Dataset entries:
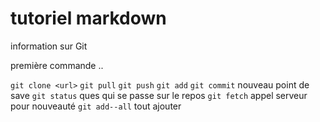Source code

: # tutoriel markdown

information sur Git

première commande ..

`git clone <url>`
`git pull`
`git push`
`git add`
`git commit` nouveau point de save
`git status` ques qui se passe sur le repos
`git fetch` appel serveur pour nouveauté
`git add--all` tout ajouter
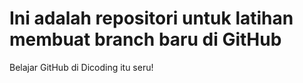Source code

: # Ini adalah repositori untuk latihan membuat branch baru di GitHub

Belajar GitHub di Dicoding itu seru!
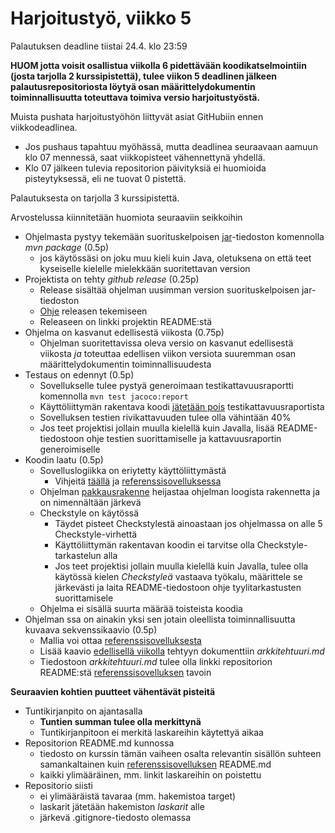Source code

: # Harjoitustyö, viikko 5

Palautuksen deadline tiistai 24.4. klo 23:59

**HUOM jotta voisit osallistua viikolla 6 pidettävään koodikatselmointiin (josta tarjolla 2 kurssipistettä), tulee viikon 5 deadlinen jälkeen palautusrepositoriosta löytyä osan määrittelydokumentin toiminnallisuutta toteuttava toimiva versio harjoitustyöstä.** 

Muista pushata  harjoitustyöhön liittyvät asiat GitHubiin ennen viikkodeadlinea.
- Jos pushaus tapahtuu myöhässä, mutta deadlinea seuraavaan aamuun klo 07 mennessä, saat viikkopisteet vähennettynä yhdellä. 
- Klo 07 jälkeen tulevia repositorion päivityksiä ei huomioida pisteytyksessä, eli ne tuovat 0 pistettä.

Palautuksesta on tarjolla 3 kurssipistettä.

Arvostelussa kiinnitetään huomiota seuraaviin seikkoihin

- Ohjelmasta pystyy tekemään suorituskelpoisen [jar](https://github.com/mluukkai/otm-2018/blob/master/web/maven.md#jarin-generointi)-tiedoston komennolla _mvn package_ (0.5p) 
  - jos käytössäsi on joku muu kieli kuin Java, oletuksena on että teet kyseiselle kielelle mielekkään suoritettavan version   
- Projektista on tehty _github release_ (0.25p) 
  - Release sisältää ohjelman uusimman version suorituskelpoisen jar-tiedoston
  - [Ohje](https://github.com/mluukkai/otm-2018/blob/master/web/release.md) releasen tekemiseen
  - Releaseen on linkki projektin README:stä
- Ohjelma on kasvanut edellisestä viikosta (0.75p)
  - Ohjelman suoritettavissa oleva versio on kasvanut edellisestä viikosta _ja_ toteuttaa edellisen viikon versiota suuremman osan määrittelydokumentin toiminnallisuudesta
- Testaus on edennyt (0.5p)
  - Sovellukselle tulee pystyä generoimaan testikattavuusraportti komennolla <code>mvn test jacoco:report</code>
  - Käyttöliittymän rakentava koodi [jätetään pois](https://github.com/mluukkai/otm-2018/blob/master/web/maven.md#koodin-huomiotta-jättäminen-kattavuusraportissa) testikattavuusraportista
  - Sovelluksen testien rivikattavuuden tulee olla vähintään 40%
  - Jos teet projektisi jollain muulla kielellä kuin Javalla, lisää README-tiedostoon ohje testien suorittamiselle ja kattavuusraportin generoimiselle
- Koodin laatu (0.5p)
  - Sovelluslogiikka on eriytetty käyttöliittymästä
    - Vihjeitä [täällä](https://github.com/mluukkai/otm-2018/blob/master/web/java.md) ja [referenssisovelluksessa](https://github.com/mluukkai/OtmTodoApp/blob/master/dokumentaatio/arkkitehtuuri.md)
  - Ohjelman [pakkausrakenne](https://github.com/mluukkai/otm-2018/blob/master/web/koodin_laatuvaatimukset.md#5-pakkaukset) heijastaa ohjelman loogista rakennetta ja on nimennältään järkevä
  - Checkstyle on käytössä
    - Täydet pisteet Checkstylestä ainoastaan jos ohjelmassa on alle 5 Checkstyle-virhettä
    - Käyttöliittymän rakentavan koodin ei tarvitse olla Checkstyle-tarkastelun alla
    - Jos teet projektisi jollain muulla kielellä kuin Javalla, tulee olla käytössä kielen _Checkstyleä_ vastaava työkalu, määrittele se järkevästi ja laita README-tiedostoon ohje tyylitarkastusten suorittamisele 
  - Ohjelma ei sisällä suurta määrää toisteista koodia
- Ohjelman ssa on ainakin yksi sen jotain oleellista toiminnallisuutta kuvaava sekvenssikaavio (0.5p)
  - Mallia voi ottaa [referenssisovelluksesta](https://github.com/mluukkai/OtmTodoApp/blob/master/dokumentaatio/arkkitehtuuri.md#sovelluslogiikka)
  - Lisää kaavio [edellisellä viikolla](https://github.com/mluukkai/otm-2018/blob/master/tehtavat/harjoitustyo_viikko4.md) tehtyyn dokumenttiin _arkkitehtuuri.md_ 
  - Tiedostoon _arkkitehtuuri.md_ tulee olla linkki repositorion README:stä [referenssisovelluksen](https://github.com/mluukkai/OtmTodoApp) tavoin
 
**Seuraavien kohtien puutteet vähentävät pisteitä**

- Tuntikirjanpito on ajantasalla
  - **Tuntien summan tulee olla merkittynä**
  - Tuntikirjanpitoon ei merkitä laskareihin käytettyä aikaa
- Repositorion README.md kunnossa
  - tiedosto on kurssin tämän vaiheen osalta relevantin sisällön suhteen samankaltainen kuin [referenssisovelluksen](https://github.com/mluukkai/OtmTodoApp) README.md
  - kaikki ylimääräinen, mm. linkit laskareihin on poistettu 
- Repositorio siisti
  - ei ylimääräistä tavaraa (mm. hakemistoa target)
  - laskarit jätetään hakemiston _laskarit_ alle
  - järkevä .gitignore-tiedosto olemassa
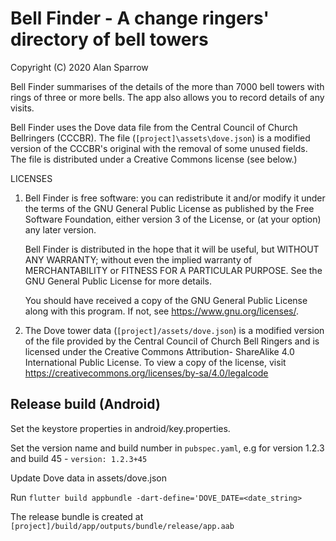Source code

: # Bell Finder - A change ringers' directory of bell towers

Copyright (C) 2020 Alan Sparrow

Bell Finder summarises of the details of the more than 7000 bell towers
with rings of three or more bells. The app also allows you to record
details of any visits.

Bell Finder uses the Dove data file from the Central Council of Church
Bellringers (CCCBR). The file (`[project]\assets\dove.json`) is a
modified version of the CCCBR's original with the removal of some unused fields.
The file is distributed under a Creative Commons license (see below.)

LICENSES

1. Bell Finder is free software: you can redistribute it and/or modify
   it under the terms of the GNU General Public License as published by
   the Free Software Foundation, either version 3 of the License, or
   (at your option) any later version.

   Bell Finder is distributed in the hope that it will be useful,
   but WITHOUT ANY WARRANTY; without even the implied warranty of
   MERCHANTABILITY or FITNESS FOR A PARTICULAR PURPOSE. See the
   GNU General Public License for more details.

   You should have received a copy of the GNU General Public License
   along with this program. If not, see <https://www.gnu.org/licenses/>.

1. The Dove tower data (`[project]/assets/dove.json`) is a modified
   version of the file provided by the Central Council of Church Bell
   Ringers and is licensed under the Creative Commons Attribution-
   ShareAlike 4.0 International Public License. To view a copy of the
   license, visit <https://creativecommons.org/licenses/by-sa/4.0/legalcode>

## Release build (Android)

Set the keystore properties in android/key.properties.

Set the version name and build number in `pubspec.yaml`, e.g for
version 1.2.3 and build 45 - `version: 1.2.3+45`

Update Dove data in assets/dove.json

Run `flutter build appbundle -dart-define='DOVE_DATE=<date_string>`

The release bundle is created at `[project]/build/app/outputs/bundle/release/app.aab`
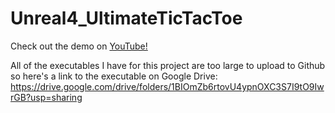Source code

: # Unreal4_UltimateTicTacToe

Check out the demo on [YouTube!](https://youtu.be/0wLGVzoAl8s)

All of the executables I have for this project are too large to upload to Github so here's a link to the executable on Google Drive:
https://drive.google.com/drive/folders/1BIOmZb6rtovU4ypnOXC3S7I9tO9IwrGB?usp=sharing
* * *
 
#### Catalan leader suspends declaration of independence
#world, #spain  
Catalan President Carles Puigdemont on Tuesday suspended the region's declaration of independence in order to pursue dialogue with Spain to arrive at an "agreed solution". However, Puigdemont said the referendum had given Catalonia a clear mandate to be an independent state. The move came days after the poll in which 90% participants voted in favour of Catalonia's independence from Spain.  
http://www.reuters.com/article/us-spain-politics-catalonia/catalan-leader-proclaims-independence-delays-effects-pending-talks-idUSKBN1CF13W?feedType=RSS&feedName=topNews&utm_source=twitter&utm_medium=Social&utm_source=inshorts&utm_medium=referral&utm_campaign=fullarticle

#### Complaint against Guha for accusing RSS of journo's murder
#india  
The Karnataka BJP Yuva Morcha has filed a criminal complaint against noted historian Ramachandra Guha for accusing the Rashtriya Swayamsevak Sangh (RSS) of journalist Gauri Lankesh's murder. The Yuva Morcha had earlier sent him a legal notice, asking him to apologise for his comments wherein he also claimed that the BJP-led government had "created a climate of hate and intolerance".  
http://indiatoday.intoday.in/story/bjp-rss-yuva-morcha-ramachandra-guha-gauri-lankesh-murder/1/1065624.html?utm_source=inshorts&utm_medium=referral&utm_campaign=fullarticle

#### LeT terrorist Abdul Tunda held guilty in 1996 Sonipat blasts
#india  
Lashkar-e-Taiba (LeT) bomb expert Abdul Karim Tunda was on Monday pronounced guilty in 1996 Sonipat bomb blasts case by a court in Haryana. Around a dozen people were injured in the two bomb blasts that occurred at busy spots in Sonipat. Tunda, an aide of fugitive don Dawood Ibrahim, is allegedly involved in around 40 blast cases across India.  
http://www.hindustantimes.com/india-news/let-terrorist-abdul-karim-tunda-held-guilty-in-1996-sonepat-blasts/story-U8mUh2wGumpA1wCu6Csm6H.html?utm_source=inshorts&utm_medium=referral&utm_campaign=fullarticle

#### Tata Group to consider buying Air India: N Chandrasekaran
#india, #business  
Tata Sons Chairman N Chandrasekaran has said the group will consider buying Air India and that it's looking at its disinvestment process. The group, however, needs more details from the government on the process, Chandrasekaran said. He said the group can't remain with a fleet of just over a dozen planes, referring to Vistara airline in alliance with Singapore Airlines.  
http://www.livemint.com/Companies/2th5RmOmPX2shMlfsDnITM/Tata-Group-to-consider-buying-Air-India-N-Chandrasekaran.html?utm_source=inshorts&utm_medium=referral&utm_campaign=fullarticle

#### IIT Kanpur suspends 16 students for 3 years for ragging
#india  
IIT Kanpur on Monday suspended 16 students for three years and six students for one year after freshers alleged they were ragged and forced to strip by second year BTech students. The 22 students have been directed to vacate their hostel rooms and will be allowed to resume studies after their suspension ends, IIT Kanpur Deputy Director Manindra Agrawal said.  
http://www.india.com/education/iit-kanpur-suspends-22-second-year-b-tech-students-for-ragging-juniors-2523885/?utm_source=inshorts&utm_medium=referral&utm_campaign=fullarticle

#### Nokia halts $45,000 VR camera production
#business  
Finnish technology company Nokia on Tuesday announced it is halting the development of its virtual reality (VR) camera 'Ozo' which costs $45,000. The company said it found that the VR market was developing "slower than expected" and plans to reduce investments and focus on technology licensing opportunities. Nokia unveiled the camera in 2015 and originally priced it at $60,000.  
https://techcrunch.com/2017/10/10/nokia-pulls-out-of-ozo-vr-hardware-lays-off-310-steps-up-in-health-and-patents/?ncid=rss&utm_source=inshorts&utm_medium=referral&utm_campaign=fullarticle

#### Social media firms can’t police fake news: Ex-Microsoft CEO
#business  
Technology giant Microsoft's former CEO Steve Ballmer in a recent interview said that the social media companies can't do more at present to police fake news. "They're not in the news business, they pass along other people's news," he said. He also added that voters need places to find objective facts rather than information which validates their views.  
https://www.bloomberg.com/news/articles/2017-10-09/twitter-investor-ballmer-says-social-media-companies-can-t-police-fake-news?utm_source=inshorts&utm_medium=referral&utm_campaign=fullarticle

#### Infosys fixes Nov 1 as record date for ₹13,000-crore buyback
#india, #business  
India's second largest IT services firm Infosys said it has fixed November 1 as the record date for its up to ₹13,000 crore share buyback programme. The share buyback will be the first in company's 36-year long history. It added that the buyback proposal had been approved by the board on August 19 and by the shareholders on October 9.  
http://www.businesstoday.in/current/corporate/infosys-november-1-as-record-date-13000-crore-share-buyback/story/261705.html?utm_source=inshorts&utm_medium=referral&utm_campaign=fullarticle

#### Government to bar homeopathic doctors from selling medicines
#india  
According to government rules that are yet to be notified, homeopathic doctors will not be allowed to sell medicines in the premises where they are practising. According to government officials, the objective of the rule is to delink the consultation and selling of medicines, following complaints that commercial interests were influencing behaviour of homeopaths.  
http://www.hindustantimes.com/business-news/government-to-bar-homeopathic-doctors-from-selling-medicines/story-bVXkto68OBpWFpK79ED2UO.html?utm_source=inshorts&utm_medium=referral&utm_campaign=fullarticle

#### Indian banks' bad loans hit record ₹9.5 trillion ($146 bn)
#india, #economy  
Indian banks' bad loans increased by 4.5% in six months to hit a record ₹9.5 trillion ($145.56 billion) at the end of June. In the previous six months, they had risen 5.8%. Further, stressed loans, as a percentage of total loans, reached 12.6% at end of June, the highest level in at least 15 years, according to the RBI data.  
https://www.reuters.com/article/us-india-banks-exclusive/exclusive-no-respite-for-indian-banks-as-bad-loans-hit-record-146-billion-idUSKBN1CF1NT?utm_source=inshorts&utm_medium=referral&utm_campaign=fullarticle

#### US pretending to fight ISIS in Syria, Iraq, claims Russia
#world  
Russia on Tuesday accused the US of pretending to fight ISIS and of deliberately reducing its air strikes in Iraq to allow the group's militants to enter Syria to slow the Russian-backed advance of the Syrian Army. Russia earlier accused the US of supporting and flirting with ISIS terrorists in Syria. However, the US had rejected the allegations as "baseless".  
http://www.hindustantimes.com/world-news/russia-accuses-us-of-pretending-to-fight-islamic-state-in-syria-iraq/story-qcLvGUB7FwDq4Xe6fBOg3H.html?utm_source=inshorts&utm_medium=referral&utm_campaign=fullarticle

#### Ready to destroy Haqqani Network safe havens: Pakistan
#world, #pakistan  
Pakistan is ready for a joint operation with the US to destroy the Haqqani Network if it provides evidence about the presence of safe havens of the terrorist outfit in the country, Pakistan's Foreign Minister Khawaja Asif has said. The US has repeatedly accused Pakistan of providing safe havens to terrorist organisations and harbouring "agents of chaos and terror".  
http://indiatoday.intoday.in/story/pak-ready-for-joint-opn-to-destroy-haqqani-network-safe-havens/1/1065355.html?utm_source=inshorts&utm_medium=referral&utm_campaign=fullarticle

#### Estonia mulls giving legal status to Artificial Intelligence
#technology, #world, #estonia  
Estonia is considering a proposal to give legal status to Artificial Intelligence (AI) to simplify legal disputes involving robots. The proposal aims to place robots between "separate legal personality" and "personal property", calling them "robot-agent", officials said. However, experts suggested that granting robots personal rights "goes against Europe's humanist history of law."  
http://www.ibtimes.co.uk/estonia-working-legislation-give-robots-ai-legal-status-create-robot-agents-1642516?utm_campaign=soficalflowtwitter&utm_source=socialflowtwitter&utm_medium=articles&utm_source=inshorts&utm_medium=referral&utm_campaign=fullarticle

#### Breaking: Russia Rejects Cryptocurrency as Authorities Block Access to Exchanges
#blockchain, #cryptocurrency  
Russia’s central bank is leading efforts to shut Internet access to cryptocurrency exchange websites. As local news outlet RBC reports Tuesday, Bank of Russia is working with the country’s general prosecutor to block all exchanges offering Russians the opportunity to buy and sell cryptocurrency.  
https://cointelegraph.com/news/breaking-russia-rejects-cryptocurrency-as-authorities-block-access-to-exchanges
--
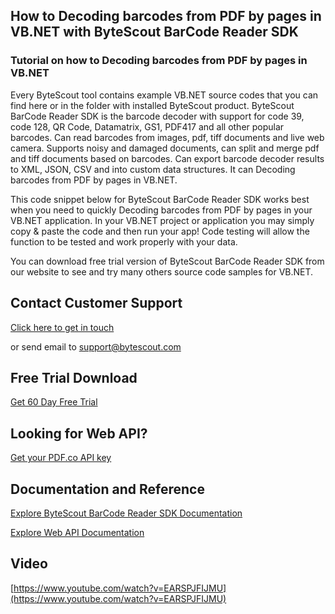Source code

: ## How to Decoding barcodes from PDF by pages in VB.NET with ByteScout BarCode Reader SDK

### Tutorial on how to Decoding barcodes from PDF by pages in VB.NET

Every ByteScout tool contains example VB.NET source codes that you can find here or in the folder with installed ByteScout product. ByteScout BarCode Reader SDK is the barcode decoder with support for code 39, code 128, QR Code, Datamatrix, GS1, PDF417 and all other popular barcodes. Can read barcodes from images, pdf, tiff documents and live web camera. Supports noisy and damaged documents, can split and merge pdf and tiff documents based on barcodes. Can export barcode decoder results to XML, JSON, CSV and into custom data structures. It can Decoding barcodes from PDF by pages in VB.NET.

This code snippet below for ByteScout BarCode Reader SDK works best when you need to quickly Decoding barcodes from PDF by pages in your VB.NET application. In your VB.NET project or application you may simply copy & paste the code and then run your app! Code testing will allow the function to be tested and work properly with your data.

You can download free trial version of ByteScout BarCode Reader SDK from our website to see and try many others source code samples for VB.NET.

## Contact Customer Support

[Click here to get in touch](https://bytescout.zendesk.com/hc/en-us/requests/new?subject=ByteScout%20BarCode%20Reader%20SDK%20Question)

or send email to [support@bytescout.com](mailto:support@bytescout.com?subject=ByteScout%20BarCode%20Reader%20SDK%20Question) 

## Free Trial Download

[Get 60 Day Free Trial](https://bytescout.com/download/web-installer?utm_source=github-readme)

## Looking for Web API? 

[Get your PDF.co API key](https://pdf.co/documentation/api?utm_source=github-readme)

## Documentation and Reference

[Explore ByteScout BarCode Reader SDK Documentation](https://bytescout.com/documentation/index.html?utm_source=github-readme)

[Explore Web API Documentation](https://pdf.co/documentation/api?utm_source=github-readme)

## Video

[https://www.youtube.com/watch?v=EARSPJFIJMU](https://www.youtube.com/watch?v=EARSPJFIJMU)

_AIM OF THE EXERCISE_
What lines in the data include the string "osan"? Copy each one.

_ANSWER TO THE PROBLEM_
**HUOM jotta voisit osallistua viikolla 6 pidettävään koodikatselmointiin (josta tarjolla 2 kurssipistettä), tulee viikon 5 deadlinen jälkeen palautusrepositoriosta löytyä osan määrittelydokumentin toiminnallisuutta toteuttava toimiva versio harjoitustyöstä.** 
  - Ohjelman suoritettavissa oleva versio on kasvanut edellisestä viikosta _ja_ toteuttaa edellisen viikon versiota suuremman osan määrittelydokumentin toiminnallisuudesta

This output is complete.